= Beginning of Section =
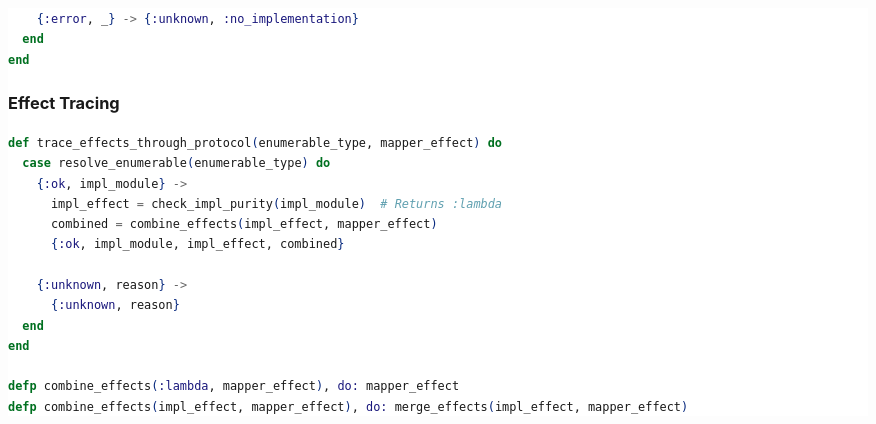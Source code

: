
 ```elixir
    {:error, _} -> {:unknown, :no_implementation}
  end
end
```

### Effect Tracing

```elixir
def trace_effects_through_protocol(enumerable_type, mapper_effect) do
  case resolve_enumerable(enumerable_type) do
    {:ok, impl_module} ->
      impl_effect = check_impl_purity(impl_module)  # Returns :lambda
      combined = combine_effects(impl_effect, mapper_effect)
      {:ok, impl_module, impl_effect, combined}

    {:unknown, reason} ->
      {:unknown, reason}
  end
end

defp combine_effects(:lambda, mapper_effect), do: mapper_effect
defp combine_effects(impl_effect, mapper_effect), do: merge_effects(impl_effect, mapper_effect)
```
= End of Section =
> Problem requirements:
Set down the data above word for word, leaving every picture out.

> Exercise output:
Source code

:
 ```elixir
    {:error, _} -> {:unknown, :no_implementation}
  end
end
```

### Effect Tracing

```elixir
def trace_effects_through_protocol(enumerable_type, mapper_effect) do
  case resolve_enumerable(enumerable_type) do
    {:ok, impl_module} ->
      impl_effect = check_impl_purity(impl_module)  # Returns :lambda
      combined = combine_effects(impl_effect, mapper_effect)
      {:ok, impl_module, impl_effect, combined}

    {:unknown, reason} ->
      {:unknown, reason}
  end
end

defp combine_effects(:lambda, mapper_effect), do: mapper_effect
defp combine_effects(impl_effect, mapper_effect), do: merge_effects(impl_effect, mapper_effect)
```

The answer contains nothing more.